I think the only way to get an idea of the wordcount is by having a relation/ratio between characters and words, for each language. In your case, a 1.5 ratio (approx) for English>Chinese could be used as a reference.Quote:
What you can do is pretranslate the document, and count the target. Also, you can ask a native to give you an approximate Wordcount, this way you can compare it to the target Wordcount, and maybe get a relation (equation like) between wordcount and character count.
However, the ratio for Thai, Japanese, Hindi or Korean may differ (thanks for sharing with us danielr what you get from your ongoing project)
In addition, the ratio 1.5 for English>Chinese doesn't take into account the material domain (legal, medical, literature, etc)
One more question, do you think it would me more accurate to quote those projects with character counts instead of word counts?
Here is what I got from the Thai project. My Word version said that there were 464 words in English and the target file in Thai had 126 words and 3,282 characters without spaces. When I double-clicked on the string of text, only one precise part was selected and counted as a single word.
According to what I’ve read, Thai doesn’t work as Chinese or Japanese because it combines the notions of characters and words.
So approximately a 1 to 7 ratio !!!!
Are you sure?
I won't venture to state a ratio. I can't find a logical proportion.
Here are more numbers to see if we can find a way of calculating it. I have some files in English with 577 words and the target in Thai has 3314 words and 3834 characters.
And as bonus, I had an English text with 300 words and the Khmer target had 100 words.
It seems like we are still within that 1 (engish word) to 7 (thai characters) ratio ...

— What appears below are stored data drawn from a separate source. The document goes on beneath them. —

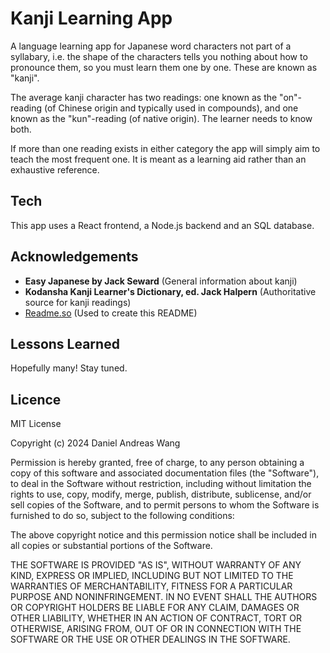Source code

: 
# Kanji Learning App

A language learning app for Japanese word characters not part of a syllabary, i.e. the shape of the characters tells you nothing about how to pronounce them, so you must learn them one by one. These are known as "kanji".

The average kanji character has two readings: one known as the "on"-reading (of Chinese origin and typically used in compounds), and one known as the "kun"-reading (of native origin). The learner needs to know both.

If more than one reading exists in either category the app will simply aim to teach the most frequent one. It is meant as a learning aid rather than an exhaustive reference.
## Tech

This app uses a React frontend, a Node.js backend and an SQL database.
## Acknowledgements
 - **Easy Japanese by Jack Seward** (General information about kanji)
 - **Kodansha Kanji Learner's Dictionary, ed. Jack Halpern** (Authoritative source for kanji readings)
 - [Readme.so](https://readme.so) (Used to create this README)

## Lessons Learned

Hopefully many! Stay tuned.

## Licence

MIT License

Copyright (c) 2024 Daniel Andreas Wang

Permission is hereby granted, free of charge, to any person obtaining a copy of this software and associated documentation files (the "Software"), to deal in the Software without restriction, including without limitation the rights
to use, copy, modify, merge, publish, distribute, sublicense, and/or sell copies of the Software, and to permit persons to whom the Software is
furnished to do so, subject to the following conditions:

The above copyright notice and this permission notice shall be included in all copies or substantial portions of the Software.

THE SOFTWARE IS PROVIDED "AS IS", WITHOUT WARRANTY OF ANY KIND, EXPRESS OR IMPLIED, INCLUDING BUT NOT LIMITED TO THE WARRANTIES OF MERCHANTABILITY, FITNESS FOR A PARTICULAR PURPOSE AND NONINFRINGEMENT. IN NO EVENT SHALL THE AUTHORS OR COPYRIGHT HOLDERS BE LIABLE FOR ANY CLAIM, DAMAGES OR OTHER LIABILITY, WHETHER IN AN ACTION OF CONTRACT, TORT OR OTHERWISE, ARISING FROM, OUT OF OR IN CONNECTION WITH THE SOFTWARE OR THE USE OR OTHER DEALINGS IN THE SOFTWARE.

Yes, the ratio is getting repeated. My concern is the way of calculating. It's not very clear what's the notion of word in Thai and what the software takes into account.
Indeed, the right question would be: Does this ratio reflect correctly the amount of work a Thai translator provides to translate one English Word? In other words, are 7 Thai characters equivalent to translate one english Word to one Spanish (for example) word?
It would be a good idea to ask Memsource's support if they can reveal their way of calculating. Just for reference of course.